Catalan composer, musicologist and music pedagogue

Benet Casablancas Domingo (born 2 April 1956 in Sabadell) is a Catalan composer and musicologist.

== Biography ==

Casablancas started to study music in Barcelona's Conservatory of Music and privately with Josep Soler Sardà and then moved to Vienna, where he attended lessons in the Vienna Academy of Music with Friedrich Cerha and Karl Heinz Füssl. He also graduated in philosophy in Universidad Autònoma de Barcelona (1982) and has a PhD in musicology by the same university. He has always combined composition with teaching and research.

==Career==
In 2000, Casablancas published the book “El humor en la música” and in 2002, he was appointed Academic Director of the Conservatori Superior de Música del Liceu of Barcelona.

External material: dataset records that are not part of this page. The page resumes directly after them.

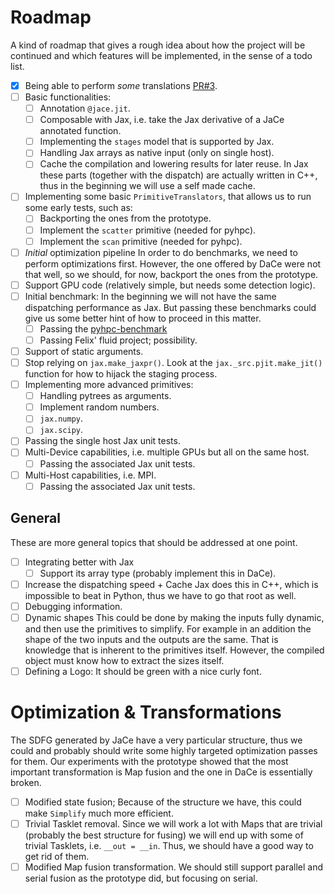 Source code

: # Roadmap

A kind of roadmap that gives a rough idea about how the project will be continued and which features will be implemented, in the sense of a todo list.

- [x] Being able to perform _some_ translations [PR#3](https://github.com/GridTools/jace/pull/3).
- [ ] Basic functionalities:
  - [ ] Annotation `@jace.jit`.
  - [ ] Composable with Jax, i.e. take the Jax derivative of a JaCe annotated function.
  - [ ] Implementing the `stages` model that is supported by Jax.
  - [ ] Handling Jax arrays as native input (only on single host).
  - [ ] Cache the compilation and lowering results for later reuse.
    In Jax these parts (together with the dispatch) are actually written in C++, thus in the beginning we will use a self made cache.
- [ ] Implementing some basic `PrimitiveTranslators`, that allows us to run some early tests, such as:
  - [ ] Backporting the ones from the prototype.
  - [ ] Implement the `scatter` primitive (needed for pyhpc).
  - [ ] Implement the `scan` primitive (needed for pyhpc).
- [ ] _Initial_ optimization pipeline
  In order to do benchmarks, we need to perform optimizations first.
  However, the one offered by DaCe were not that well, so we should, for now, backport the ones from the prototype.
- [ ] Support GPU code (relatively simple, but needs some detection logic).
- [ ] Initial benchmark:
  In the beginning we will not have the same dispatching performance as Jax.
  But passing these benchmarks could give us some better hint of how to proceed in this matter.
  - [ ] Passing the [pyhpc-benchmark](https://github.com/dionhaefner/pyhpc-benchmarks)
  - [ ] Passing Felix' fluid project; possibility.
- [ ] Support of static arguments.
- [ ] Stop relying on `jax.make_jaxpr()`.
  Look at the `jax._src.pjit.make_jit()` function for how to hijack the staging process.
- [ ] Implementing more advanced primitives:
  - [ ] Handling pytrees as arguments.
  - [ ] Implement random numbers.
  - [ ] `jax.numpy`.
  - [ ] `jax.scipy`.
- [ ] Passing the single host Jax unit tests.
- [ ] Multi-Device capabilities, i.e. multiple GPUs but all on the same host.
  - [ ] Passing the associated Jax unit tests.
- [ ] Multi-Host capabilities, i.e. MPI.
  - [ ] Passing the associated Jax unit tests.

## General

These are more general topics that should be addressed at one point.

- [ ] Integrating better with Jax
  - [ ] Support its array type (probably implement this in DaCe).
- [ ] Increase the dispatching speed + Cache
  Jax does this in C++, which is impossible to beat in Python, thus we have to go that root as well.
- [ ] Debugging information.
- [ ] Dynamic shapes
  This could be done by making the inputs fully dynamic, and then use the primitives to simplify.
  For example in an addition the shape of the two inputs and the outputs are the same.
  That is knowledge that is inherent to the primitives itself.
  However, the compiled object must know how to extract the sizes itself.
- [ ] Defining a Logo:
  It should be green with a nice curly font.

# Optimization & Transformations

The SDFG generated by JaCe have a very particular structure, thus we could and probably should write some highly targeted optimization passes for them.
Our experiments with the prototype showed that the most important transformation is Map fusion and the one in DaCe is essentially broken.

- [ ] Modified state fusion; Because of the structure we have, this could make `Simplify` much more efficient.
- [ ] Trivial Tasklet removal.
  Since we will work a lot with Maps that are trivial (probably the best structure for fusing) we will end up with some of trivial Tasklets, i.e. `__out = __in`.
  Thus, we should have a good way to get rid of them.
- [ ] Modified Map fusion transformation.
  We should still support parallel and serial fusion as the prototype did, but focusing on serial.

His “New Epigrams” (1997) represented Spain at the ISMC World Music Days Vilnius in 2008. Also in 2008, the “Seven Scenes of Hamlet” had its UK premiere in a performance by the BBC Symphony Orchestra, and in 2009, his work “Alter Klang. Impromptu for Orchestra” was played by the National Youth Orchestra of the Netherlands, the Malmö Symphony Orchestra, and the Belgian National Orchestra. In the chamber field, the Arditti Quartet gave the premiere of Casablancas' "String Quartet n.3". In December 2009, his set of "Haiku" premiered in Japan.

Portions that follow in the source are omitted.